The action caps an 11 year effort to resolve the disputed territorial claims and subsequent exploitation rights.
The 7,300 sq km JDA area is thought to contain potential gas resources estimated at at least 7.5 tcf, or about equal to half Thailand's proved reserves, said Visith Noiphan, director general of the Thai Department of Mineral Resources.
One of the bills calls for establishment of a two nation joint authority (JA) responsible for administering development of hydrocarbons to be shared equally by the two countries.
Meanwhile, Visith said terms governing benefits sharing, royalties, and tax structure also have been completed and will be included in a production sharing contract (PSC).
JA will grant the PSC to Triton Energy Corp. and PTT-both of which had owned disputed Thai concessions in the JDA-and to Petronas Carigali, the exploration arm of Petronas.
An official said Triton hopes to start formal negotiations with Petronas Carigali later this year about who will serve as operator of the PSC.
JDA LNG?
Another prospect for JDA development involves an ambitious liquefied natural gas export project.
Thai LNG International (TLI), a Thai-Japanese joint venture, is eyeing the JDA as a potential source of gas supply that will help its $9 billion LNG export project in Thailand get off the ground.
Estimated gas reserves in the JDA are more than enough to meet the LNG project's requirement of 3 tcf to produce as much as 3 million metric tons/year of LNG for export.
Currently, all Thai gas is designated strictly for domestic use, particularly for power generation, petrochemical feedstocks, and industrial boiler fuel.
Korn Tapparangsee, minister of petroleum affairs to the prime minister, said Thai natural gas production potential vs. projected demand probably rules out the prospect of exporting Thai gas.
He estimated Thai gas demand at 1.7 bcfd and domestic productive capacity at 1.1 bcfd by 1995.
Based on that projection, there would be no gas supply left for the LNG project, originally scheduled to start up in the mid-1990s with raw gas input of 450-600 MMcfd.

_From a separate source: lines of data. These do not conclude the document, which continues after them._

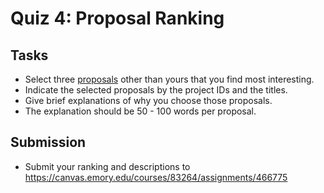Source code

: # Quiz 4: Proposal Ranking

## Tasks

* Select three [proposals](../project/projects-2021.md) other than yours that you find most interesting.
* Indicate the selected proposals by the project IDs and the titles.
* Give brief explanations of why you choose those proposals.
* The explanation should be 50 - 100 words per proposal.

## Submission

* Submit your ranking and descriptions to https://canvas.emory.edu/courses/83264/assignments/466775
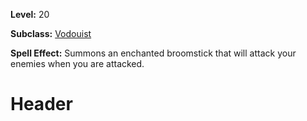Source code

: <!-- TITLE: Spell: Enchant Broomstick -->

<!-- SUBTITLE:  -->

**Level:** 20

**Subclass:** [Vodouist](vodouist)

**Spell Effect:** Summons an enchanted broomstick that will attack your enemies when you are attacked.

# Header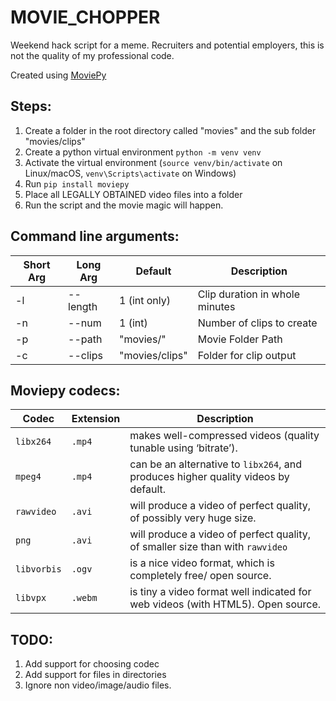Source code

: # MOVIE_CHOPPER

Weekend hack script for a meme. Recruiters and potential employers, this is not the quality of my professional code.

Created using [MoviePy](https://zulko.github.io/moviepy/index.html)

## Steps:
1. Create a folder in the root directory called "movies" and the sub folder "movies/clips"
2. Create a python virtual environment `python -m venv venv`
3. Activate the virtual environment (`source venv/bin/activate` on Linux/macOS, `venv\Scripts\activate` on Windows)
3. Run `pip install moviepy`
4. Place all LEGALLY OBTAINED video files into a folder
5. Run the script and the movie magic will happen.


## Command line arguments:
| Short Arg  | Long Arg | Default | Description |
| ------------- | ------------- | ------------- | ------------- |
| -l  | --length  | 1 (int only) | Clip duration in whole minutes |
| -n  | --num | 1 (int) | Number of clips to create |
| -p  | --path | "movies/" | Movie Folder Path |
| -c  | --clips | "movies/clips" | Folder for clip output |


## Moviepy codecs:
| Codec  | Extension | Description |
| ------------- | ------------- | ------------- |
| `libx264`  | `.mp4`  | makes well-compressed videos (quality tunable using ‘bitrate’).  |
| `mpeg4`  | `.mp4` | can be an alternative to `libx264`, and produces higher quality videos by default. | 
| `rawvideo`  | `.avi` | will produce a video of perfect quality, of possibly very huge size. |
| `png`  | `.avi` | will produce a video of perfect quality, of smaller size than with `rawvideo` |
| `libvorbis`  | `.ogv` | is a nice video format, which is completely free/ open source. |
| `libvpx`  | `.webm` | is tiny a video format well indicated for web videos (with HTML5). Open source. |

## TODO:
1. Add support for choosing codec
2. Add support for files in directories
3. Ignore non video/image/audio files.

PTT contends priority will be given to supplying indigenous natural gas to the domestic market.
However, PTT will not rule out the possibility of setting aside excess volumes of gas for the LNG project in the event of additional gas discoveries in the country, especially in the Gulf of Thailand, said a senior PTT official.
TLI still must tackle a number of crucial questions to establish the project's economic viability. A recent TLI study reaffirmed an earlier view that spending on the project could be justified only if oil prices stabilized at about $30/bbl or more.
TLI also noted improving market opportunities for Thai LNG, notably in Japan and South Korea. It estimated Japan's LNG demand may increase to 50 million metric tons/year by 2000 from about 10 million tons/year at present.
Upon completion of a detailed feasibility study of the project next year, TLI will be in a better position to decide the project's fate.
TLI is owned 60% by Thai LNG, a government sponsored Thai public/private firm, and 40% by Nippon Thailand, a joint venture of Mitsui and Mitsubishi 35% each and Sumitomo and Marubeni 15% each.
MYANMAR VENTURE?
Thailand is seeking a joint venture to develop potential gas resources in the Gulf of Martaban off Myanmar as another source of Thai gas supply.
Pttep's Tongchat recently discussed the proposal in Yangon with Myanmar officials about the possibility of jointly developing Martaban prospective resources estimated at 6.6 tcf.
The Pttep chief said his company may join foreign operators currently seeking concessions off Myanmar or Myanmar's state oil agency to implement the project.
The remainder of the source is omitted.